## Records shown
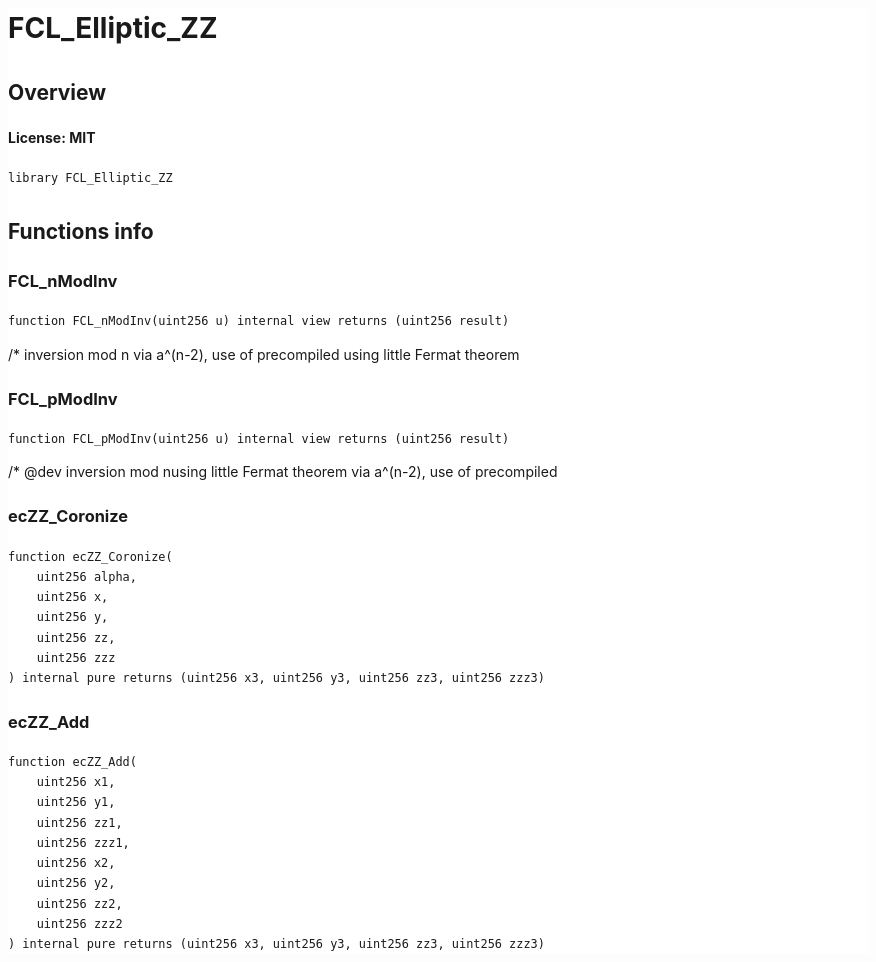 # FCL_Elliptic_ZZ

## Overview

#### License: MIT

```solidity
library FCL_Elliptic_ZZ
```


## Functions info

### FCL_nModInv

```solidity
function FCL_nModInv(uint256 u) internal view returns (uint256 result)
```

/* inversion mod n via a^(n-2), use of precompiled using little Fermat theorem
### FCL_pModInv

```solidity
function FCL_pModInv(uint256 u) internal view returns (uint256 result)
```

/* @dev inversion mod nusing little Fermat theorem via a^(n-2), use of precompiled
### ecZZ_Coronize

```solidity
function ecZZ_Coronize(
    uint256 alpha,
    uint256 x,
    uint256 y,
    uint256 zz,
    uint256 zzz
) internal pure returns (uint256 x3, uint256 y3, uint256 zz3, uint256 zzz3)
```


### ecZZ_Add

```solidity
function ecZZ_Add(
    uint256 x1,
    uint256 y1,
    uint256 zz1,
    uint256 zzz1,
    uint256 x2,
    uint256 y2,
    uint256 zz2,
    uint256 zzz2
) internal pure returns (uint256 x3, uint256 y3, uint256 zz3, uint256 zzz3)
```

---

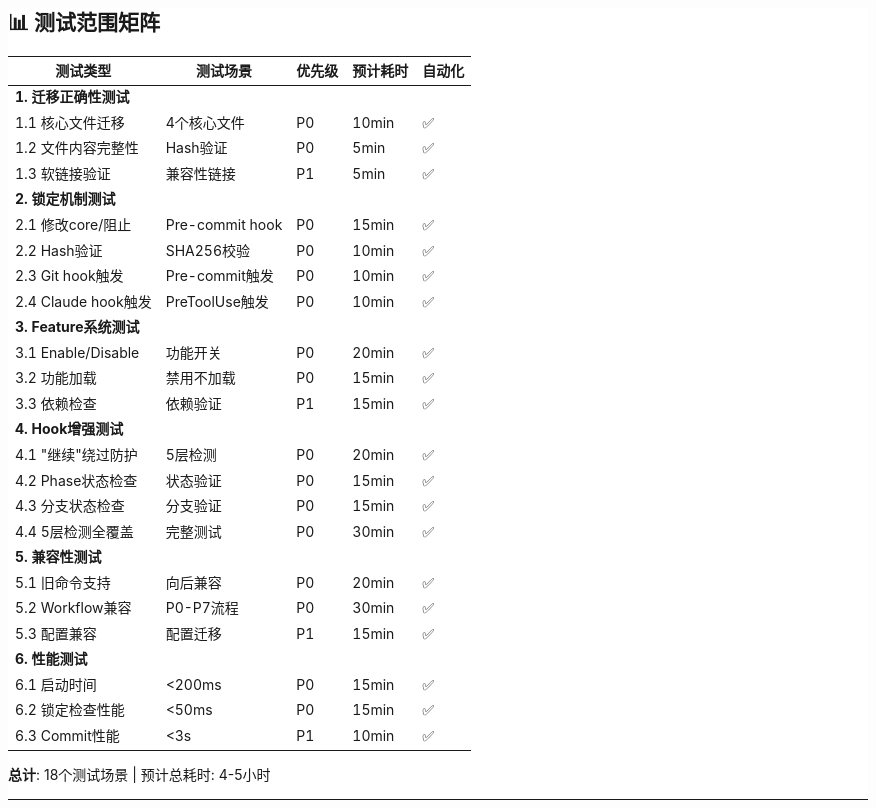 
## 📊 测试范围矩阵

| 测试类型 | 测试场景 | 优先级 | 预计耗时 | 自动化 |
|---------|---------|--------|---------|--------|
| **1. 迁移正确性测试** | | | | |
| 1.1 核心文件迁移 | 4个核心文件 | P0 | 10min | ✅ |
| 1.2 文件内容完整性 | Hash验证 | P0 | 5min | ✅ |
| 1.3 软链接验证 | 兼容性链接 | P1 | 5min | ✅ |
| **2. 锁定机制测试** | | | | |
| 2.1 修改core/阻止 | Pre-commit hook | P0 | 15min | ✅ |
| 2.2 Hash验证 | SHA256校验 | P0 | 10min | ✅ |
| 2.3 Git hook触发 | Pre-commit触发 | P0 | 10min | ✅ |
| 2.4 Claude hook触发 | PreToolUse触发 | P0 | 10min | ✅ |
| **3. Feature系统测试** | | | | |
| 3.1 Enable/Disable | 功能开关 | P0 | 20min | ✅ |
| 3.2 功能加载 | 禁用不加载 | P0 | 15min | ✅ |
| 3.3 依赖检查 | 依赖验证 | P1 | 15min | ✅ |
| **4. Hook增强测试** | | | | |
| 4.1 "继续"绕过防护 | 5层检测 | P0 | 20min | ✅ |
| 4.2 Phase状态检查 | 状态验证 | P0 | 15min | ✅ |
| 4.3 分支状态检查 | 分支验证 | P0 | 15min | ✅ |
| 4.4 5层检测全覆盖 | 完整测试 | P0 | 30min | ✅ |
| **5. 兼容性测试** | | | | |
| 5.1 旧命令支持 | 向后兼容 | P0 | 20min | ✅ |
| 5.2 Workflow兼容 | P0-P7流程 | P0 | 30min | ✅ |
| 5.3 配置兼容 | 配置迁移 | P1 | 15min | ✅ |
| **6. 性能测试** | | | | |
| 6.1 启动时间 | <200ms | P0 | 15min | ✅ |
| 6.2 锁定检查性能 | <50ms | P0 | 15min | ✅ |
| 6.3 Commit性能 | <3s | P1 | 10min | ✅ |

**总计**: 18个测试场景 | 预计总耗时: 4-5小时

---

==

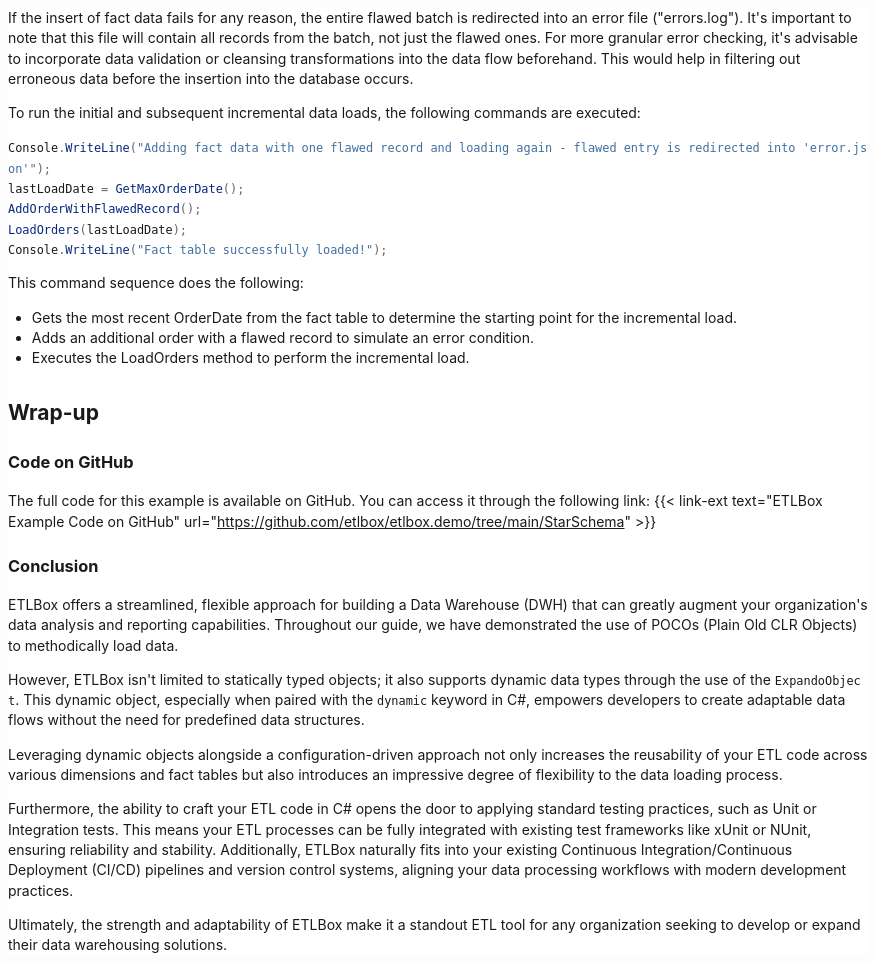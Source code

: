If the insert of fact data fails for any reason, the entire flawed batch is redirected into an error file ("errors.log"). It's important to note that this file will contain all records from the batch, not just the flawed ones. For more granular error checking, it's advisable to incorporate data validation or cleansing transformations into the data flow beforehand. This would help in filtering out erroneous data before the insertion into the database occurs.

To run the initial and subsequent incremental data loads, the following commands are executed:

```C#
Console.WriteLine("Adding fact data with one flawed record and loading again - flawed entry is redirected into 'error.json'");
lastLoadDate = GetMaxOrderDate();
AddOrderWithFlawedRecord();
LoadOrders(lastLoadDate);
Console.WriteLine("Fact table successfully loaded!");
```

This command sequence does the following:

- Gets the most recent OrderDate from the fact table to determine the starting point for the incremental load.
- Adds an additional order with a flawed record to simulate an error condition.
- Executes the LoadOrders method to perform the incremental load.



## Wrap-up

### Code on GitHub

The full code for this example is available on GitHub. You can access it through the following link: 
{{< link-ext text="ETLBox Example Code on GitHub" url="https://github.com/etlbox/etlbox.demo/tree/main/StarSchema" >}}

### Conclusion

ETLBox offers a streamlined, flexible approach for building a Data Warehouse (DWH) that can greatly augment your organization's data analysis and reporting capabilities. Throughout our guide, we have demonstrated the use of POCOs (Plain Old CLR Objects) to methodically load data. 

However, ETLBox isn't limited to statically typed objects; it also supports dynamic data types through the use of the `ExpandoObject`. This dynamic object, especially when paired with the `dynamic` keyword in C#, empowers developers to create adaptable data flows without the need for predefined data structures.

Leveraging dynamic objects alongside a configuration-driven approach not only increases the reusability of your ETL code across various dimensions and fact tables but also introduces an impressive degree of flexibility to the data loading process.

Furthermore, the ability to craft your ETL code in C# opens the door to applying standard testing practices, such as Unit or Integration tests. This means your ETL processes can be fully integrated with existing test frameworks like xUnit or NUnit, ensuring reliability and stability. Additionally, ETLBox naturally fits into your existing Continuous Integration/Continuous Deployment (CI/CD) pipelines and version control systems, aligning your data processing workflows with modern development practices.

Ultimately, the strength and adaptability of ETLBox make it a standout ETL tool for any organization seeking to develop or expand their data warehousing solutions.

## Your goal
When a line in the records above contains the word "following", copy it.

## Task solution
To run the initial and subsequent incremental data loads, the following commands are executed:
This command sequence does the following:
The full code for this example is available on GitHub. You can access it through the following link: 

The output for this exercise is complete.